Energy launches megasearch effort
Internet users will be able retrieve scientific research from four major portals by entering one query on one Web site.
A year from now, Internet users will be able retrieve scientific research from four major portals – Science.gov, a portal with millions of pages of pre-publication research findings, a search engine for science conference proceedings and a database of international research on energy – by entering one query on one Web site.
The megaportal initiative, dubbed Global Discovery, is a program of the Energy Department’s Office of Scientific and Technical Information. OSTI already hosts Science.gov, the most established tool for searching across disparate systems, data types and agencies. Since 2002, a dozen agencies have contributed to the portal, offering one-stop access to PubMed, MedlinePlus and DefenseLINK, among other databases.
Search engines such as Science.gov that can query databases in one shot are called metasearch engines. Traditional search engines, such as Google, never see all the information stored in databases.
Metasearch, also known as federated search, has one drawback that is complicating OSTI’s Global Discovery effort. It takes a lot of time for any technology to trigger multiple simultaneous queries of databases, the Web and site-specific search engines -- and then combine the search results.
“There’s limitations on the scalability of these metasearch techniques,” OSTI Director Walter Warnick said today. “The idea is to integrate, in effect, all kinds of databases, ours plus the others.” He announced the Global Discovery initiative last week at the American Association for the Advancement of Science’s annual meeting in St. Louis.
Today Warnick said the combination of these four portals is only the beginning of a long process. Analysts estimate that the majority of Web-accessible scientific documents are in databases, inaccessible to traditional search engines. To simultaneously search these databases and then integrate the results, software programmers cannot simply combine repositories. The formats and sizes of the databases vary widely.
OSTI, in collaboration with Science.gov’s participating agencies and the search software company Deep Web Technologies, is working to enhance the precision of search results from distributed resources and overcome the scalability constraints.
A year from now, Warnick expects to offer a portal that can search Science.gov, two of OSTI’s other search portals and the International Energy Agency’s Energy Technology Data Exchange, which contains a growing collection of more than 3,675,000 bibliographic records and more than 152,000 full text documents.
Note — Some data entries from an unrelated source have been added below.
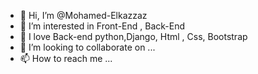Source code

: - 👋 Hi, I’m @Mohamed-Elkazzaz
- 👀 I’m interested in Front-End , Back-End
- 🌱 I love Back-end python,Django, Html , Css, Bootstrap  
- 💞️ I’m looking to collaborate on ...
- 📫 How to reach me ...

<!---
Mohamed-Elkazzaz/Mohamed-Elkazzaz is a ✨ special ✨ repository because its `README.md` (this file) appears on your GitHub profile.
You can click the Preview link to take a look at your changes.
--->
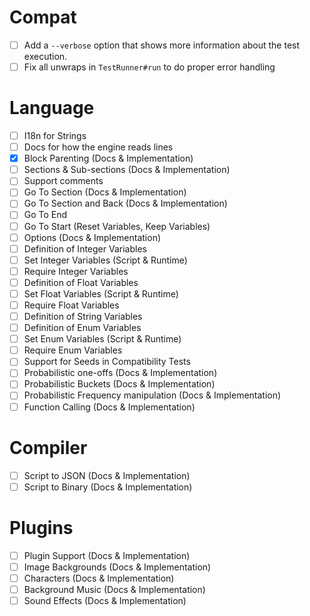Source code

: # Compat
  - [ ] Add a `--verbose` option that shows more information about the test
        execution.
  - [ ] Fix all unwraps in `TestRunner#run` to do proper error handling

# Language
  - [ ] I18n for Strings
  - [ ] Docs for how the engine reads lines
  - [x] Block Parenting (Docs & Implementation)
  - [ ] Sections & Sub-sections (Docs & Implementation)
  - [ ] Support comments
  - [ ] Go To Section (Docs & Implementation)
  - [ ] Go To Section and Back (Docs & Implementation)
  - [ ] Go To End
  - [ ] Go To Start (Reset Variables, Keep Variables)
  - [ ] Options (Docs & Implementation)
  - [ ] Definition of Integer Variables
  - [ ] Set Integer Variables (Script & Runtime)
  - [ ] Require Integer Variables
  - [ ] Definition of Float Variables
  - [ ] Set Float Variables (Script & Runtime)
  - [ ] Require Float Variables
  - [ ] Definition of String Variables
  - [ ] Definition of Enum Variables
  - [ ] Set Enum Variables (Script & Runtime)
  - [ ] Require Enum Variables
  - [ ] Support for Seeds in Compatibility Tests
  - [ ] Probabilistic one-offs (Docs & Implementation)
  - [ ] Probabilistic Buckets (Docs & Implementation)
  - [ ] Probabilistic Frequency manipulation (Docs & Implementation)
  - [ ] Function Calling (Docs & Implementation)

# Compiler
  - [ ] Script to JSON (Docs & Implementation)
  - [ ] Script to Binary (Docs & Implementation)

# Plugins
  - [ ] Plugin Support (Docs & Implementation)
  - [ ] Image Backgrounds (Docs & Implementation)
  - [ ] Characters (Docs & Implementation)
  - [ ] Background Music (Docs & Implementation)
  - [ ] Sound Effects (Docs & Implementation)
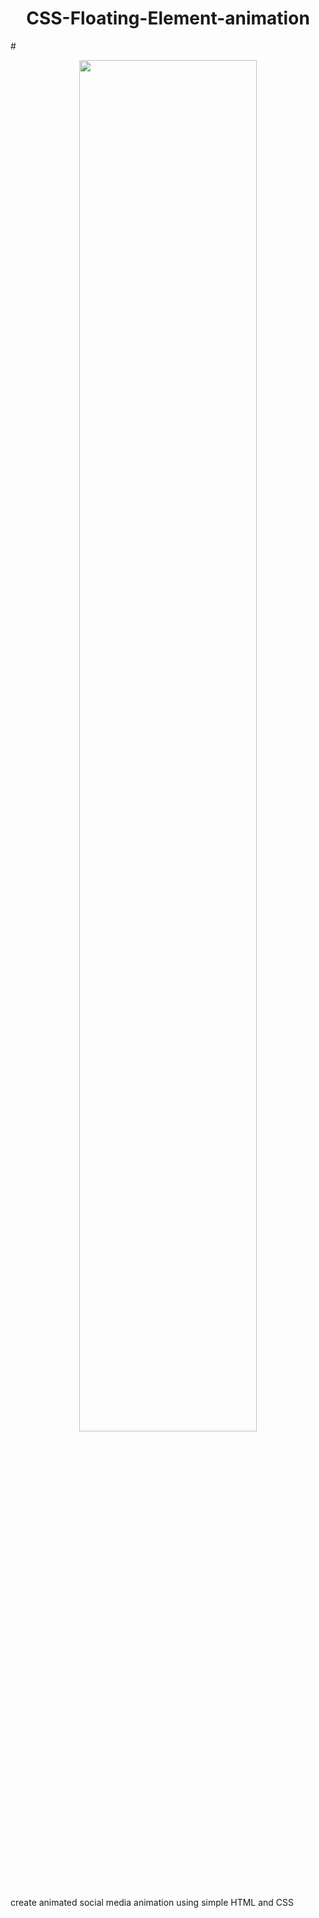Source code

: <h1 align="center"> CSS-Floating-Element-animation</h1>#


<p align="center">  
<img src="https://media.giphy.com/media/lbIJRlmkRXie1gKO7Y/giphy.gif" width="75%" height="75%"/> 
</p>
<p>create animated social media animation using simple HTML and CSS<p>


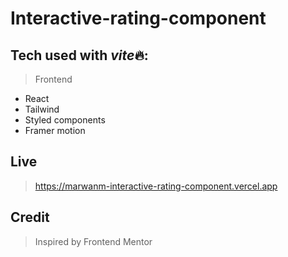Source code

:# Interactive-rating-component

## Tech used with *vite*🔥:

> Frontend

-   React
-   Tailwind
-   Styled components
-   Framer motion

## Live

> https://marwanm-interactive-rating-component.vercel.app

## Credit

> Inspired by Frontend Mentor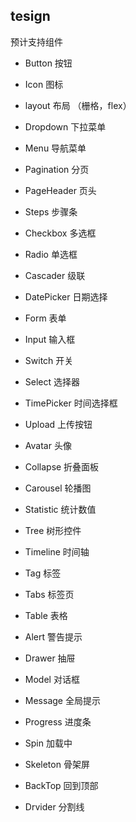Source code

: ## tesign

预计支持组件

+ Button 按钮
+ Icon 图标

+ layout 布局 （栅格，flex）
+ Dropdown  下拉菜单
+ Menu  导航菜单
+ Pagination 分页
+ PageHeader 页头 
+ Steps 步骤条
+ Checkbox 多选框
+ Radio  单选框
+ Cascader  级联  
+ DatePicker 日期选择
+ Form 表单
+ Input 输入框
+ Switch 开关
+ Select 选择器
+ TimePicker 时间选择框
+ Upload 上传按钮
+ Avatar  头像
+ Collapse 折叠面板
+ Carousel  轮播图
+ Statistic 统计数值
+ Tree 树形控件
+ Timeline 时间轴
+ Tag 标签
+ Tabs 标签页
+ Table 表格
+ Alert 警告提示
+ Drawer 抽屉
+ Model 对话框
+ Message 全局提示
+ Progress 进度条
+ Spin 加载中
+ Skeleton 骨架屏
+ BackTop 回到顶部
+ Drvider 分割线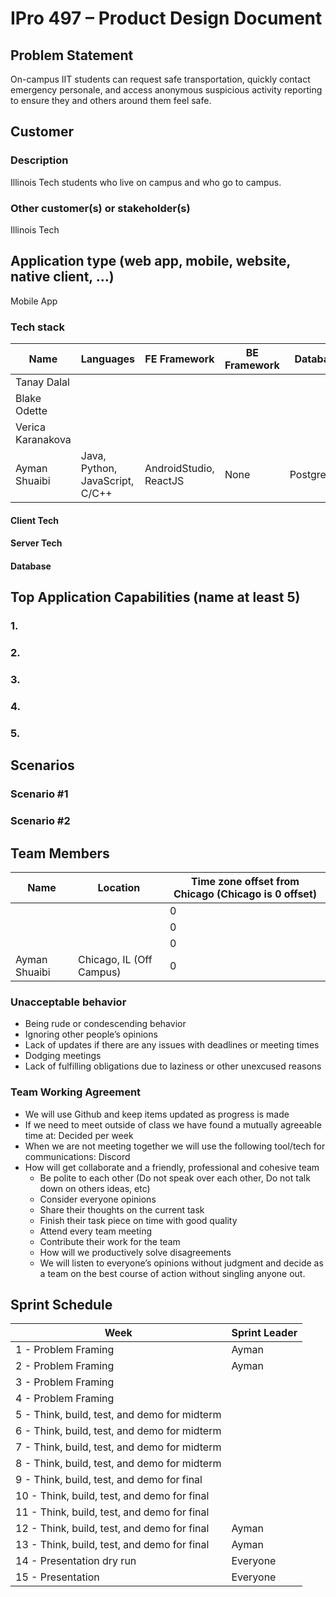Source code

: 
# IPro 497 – Product Design Document

## Problem Statement

On-campus IIT students can request safe transportation, quickly contact emergency personale, and access anonymous suspicious activity reporting to ensure they and others around them feel safe.

## Customer

### Description
Illinois Tech students who live on campus and who go to campus.

### Other customer(s) or stakeholder(s)
Illinois Tech
 
## Application type (web app, mobile, website, native client, …)
Mobile App

### Tech stack

| **Name** | **Languages** | **FE Framework** | **BE Framework** | **Database** |
| --- | --- | --- | --- | --- |
| Tanay Dalal |  |  | |  |
| Blake Odette | | |  |  |
| Verica Karanakova |  | |  |  |
| Ayman Shuaibi | Java, Python, JavaScript, C/C++ | AndroidStudio, ReactJS | None | PostgreSQL |

#### Client Tech 

#### Server Tech

#### Database

## Top Application Capabilities (name at least 5)

### 1. 

### 2. 

### 3. 

### 4. 

### 5. 


## Scenarios

### Scenario #1

### Scenario #2


## Team Members
| **Name** | **Location** | **Time zone offset from Chicago (Chicago is 0 offset)** |
| --- | --- | --- |
| | | 0 |
|  | | 0 |	
|  |  | 0 |	
| Ayman Shuaibi | Chicago, IL (Off Campus) | 0 |		
		
### Unacceptable behavior
- Being rude or condescending behavior
- Ignoring other people’s opinions
- Lack of updates if there are any issues with deadlines or meeting times
- Dodging meetings
- Lack of fulfilling obligations due to laziness or other unexcused reasons 

### Team Working Agreement
- We will use Github and keep items updated as progress is made
- If we need to meet outside of class we have found a mutually agreeable time at: Decided per week
- When we are not meeting together we will use the following tool/tech for communications: Discord
- How will get collaborate and a friendly, professional and cohesive team
  - Be polite to each other (Do not speak over each other, Do not talk down on others ideas, etc)
  - Consider everyone opinions
  - Share their thoughts on the current task
  - Finish their task piece on time with good quality
  - Attend every team meeting
  - Contribute their work for the team
  - How will we productively solve disagreements
  - We will listen to everyone’s opinions without judgment and decide as a team on the best course of action without singling anyone out.

## Sprint Schedule

| Week | Sprint Leader |
| --------  | ------------------- |
| 1 - Problem Framing                                 | Ayman |
| 2 - Problem Framing                                 | Ayman |
| 3 - Problem Framing                                 |  |
| 4 - Problem Framing                                 |  |
| 5 - Think, build, test, and demo for midterm        | |
| 6 - Think, build, test, and demo for midterm        |  |
| 7 - Think, build, test, and demo for midterm        |  |
| 8 - Think, build, test, and demo for midterm        |  |
| 9 - Think, build, test, and demo for final          |  |
| 10 - Think, build, test, and demo for final	      |    |
| 11 - Think, build, test, and demo for final         |   |
| 12 - Think, build, test, and demo for final         | Ayman |
| 13 - Think, build, test, and demo for final         | Ayman |
| 14 - Presentation dry run                           | Everyone |
| 15 - Presentation                                   | Everyone |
OSTI’s E-print Network search portal scours 20,000 Web sites and databases worldwide for e-prints, which are pre-publication scientific articles and scholarly papers that are circulated electronically, so that colleagues can share early research findings. The office’s new Science Conferences portal aggregates the conference proceedings from 16 databases run by scientific societies, Energy facilities and national labs.
Global Discovery’s goal is to accelerate scientific advancement by diffusing new research.
“The spread of new ideas in science is mathematically similar to the spread of disease, even though one produces positive results, the other negative,” Warnick said at the AAAS meeting. “Our goal is to foster epidemics of new knowledge by speeding the diffusion of new ideas.”